SSRIs (fluoxetine, sertraline, escitalopram) block the serotonin transporter (SERT), increasing synaptic 5-HT. Clinical onset is delayed 2-6 weeks despite immediate transporter blockade — this delay is partly explained by the receptor sensitivity hypothesis (autoreceptor downregulation required before net 5-HT output increases). Serotonin syndrome from interaction with MAOIs: hyperthermia, muscle rigidity, and clonus — potentially fatal.

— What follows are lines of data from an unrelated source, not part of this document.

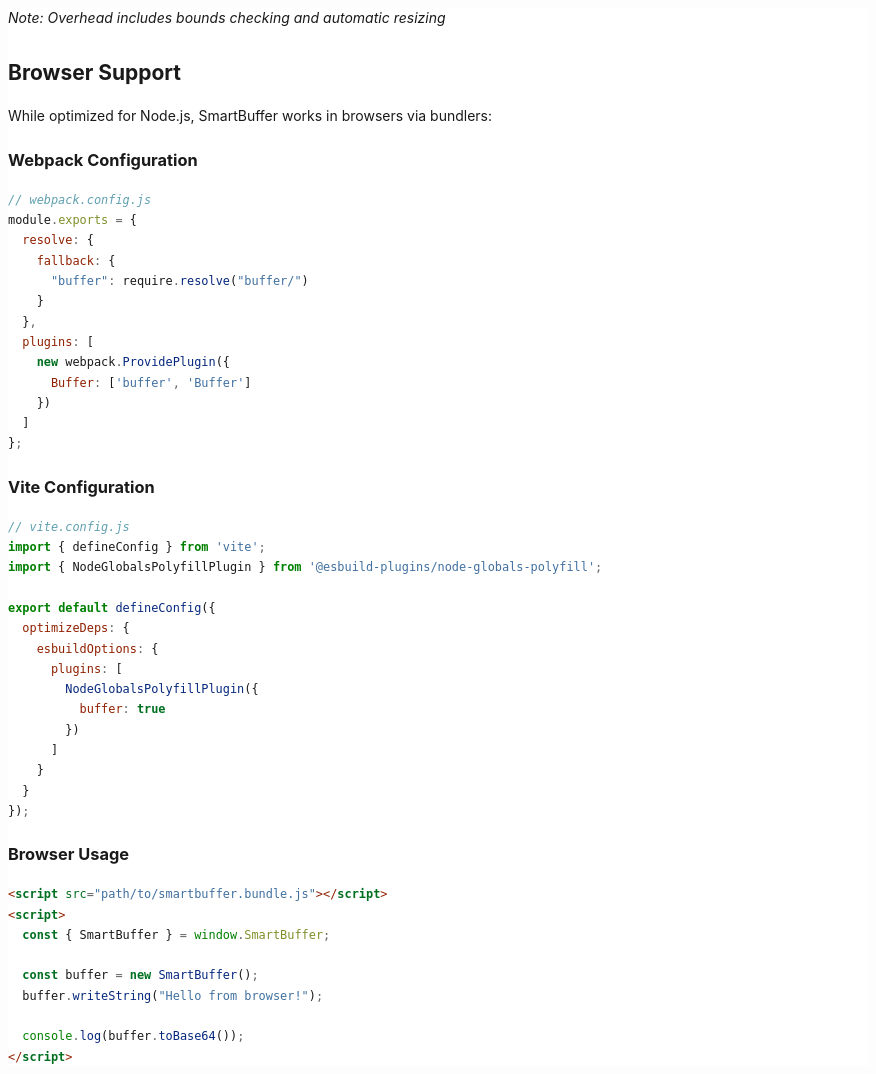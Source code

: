 *Note: Overhead includes bounds checking and automatic resizing*

## Browser Support

While optimized for Node.js, SmartBuffer works in browsers via bundlers:

### Webpack Configuration

```javascript
// webpack.config.js
module.exports = {
  resolve: {
    fallback: {
      "buffer": require.resolve("buffer/")
    }
  },
  plugins: [
    new webpack.ProvidePlugin({
      Buffer: ['buffer', 'Buffer']
    })
  ]
};
```

### Vite Configuration

```javascript
// vite.config.js
import { defineConfig } from 'vite';
import { NodeGlobalsPolyfillPlugin } from '@esbuild-plugins/node-globals-polyfill';

export default defineConfig({
  optimizeDeps: {
    esbuildOptions: {
      plugins: [
        NodeGlobalsPolyfillPlugin({
          buffer: true
        })
      ]
    }
  }
});
```

### Browser Usage

```html
<script src="path/to/smartbuffer.bundle.js"></script>
<script>
  const { SmartBuffer } = window.SmartBuffer;
  
  const buffer = new SmartBuffer();
  buffer.writeString("Hello from browser!");
  
  console.log(buffer.toBase64());
</script>
```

SNRIs (venlafaxine, duloxetine) block both SERT and NET (noradrenaline transporter); effective for depression and neuropathic pain (e.g., diabetic neuropathy, fibromyalgia). TCAs (imipramine, amitriptyline) block NET and SERT plus anticholinergic (M1 block — dry mouth, urinary retention, constipation), antihistamine (H1 block — sedation), and alpha-1 block (postural hypotension). TCA overdose: quinidine-like cardiac membrane stabilisation → QRS prolongation, ventricular arrhythmias, and seizures. MAOIs (phenelzine, tranylcypromine) irreversibly inhibit MAO-A (5-HT, NA, dopamine degradation) and MAO-B. Cheese reaction: dietary tyramine (normally metabolised by gut/liver MAO) enters systemic circulation → noradrenaline release → severe hypertensive crisis. Mirtazapine: alpha-2 antagonist — blocks presynaptic autoreceptors and heteroreceptors, increasing NA and 5-HT release; also 5-HT2 and 5-HT3 receptor antagonism, reducing nausea and improving sleep; weight gain via H1 block.

ANTIPSYCHOTICS

Typical antipsychotics (haloperidol, chlorpromazine) primarily block D2 dopamine receptors in the mesolimbic pathway (antipsychotic effect), but also in the nigrostriatal pathway (extrapyramidal side effects, EPS: acute dystonia, akathisia, drug-induced parkinsonism, tardive dyskinesia) and tuberoinfundibular pathway (hyperprolactinaemia → galactorrhoea, amenorrhoea, sexual dysfunction). Atypical antipsychotics: clozapine has high affinity for D4, 5-HT2A, and multiple other receptors — effective for treatment-resistant schizophrenia; risk of life-threatening agranulocytosis requires compulsory weekly full blood count monitoring. Olanzapine — metabolic syndrome (weight gain, dyslipidaemia, type 2 diabetes). Quetiapine — sedation, metabolic effects. Risperidone — D2/5-HT2A block, dose-dependent EPS. Neuroleptic malignant syndrome (NMS): rare but potentially fatal complication of any antipsychotic — hyperthermia, lead-pipe rigidity, autonomic instability, raised CK; requires immediate drug cessation, cooling, and often bromocriptine (D2 agonist) or dantrolene (muscle relaxant).

MOOD STABILISERS

Lithium: inhibits inositol monophosphatase (depleting IP3-mediated signalling) and glycogen synthase kinase-3 (GSK-3), affecting multiple signalling pathways. Narrow therapeutic index: target serum level 0.6-1.2 mmol/L (prophylaxis) or 0.8-1.2 mmol/L (acute mania). Requires monitoring of renal function and thyroid function (causes hypothyroidism). Toxicity signs: coarse tremor, confusion, ataxia, polyuria, arrhythmia, seizures. Valproate and carbamazepine are alternatives: valproate enhances GABAergic transmission and blocks voltage-gated Na+ channels; carbamazepine blocks voltage-gated Na+ channels (like phenytoin) and is also first-line for trigeminal neuralgia.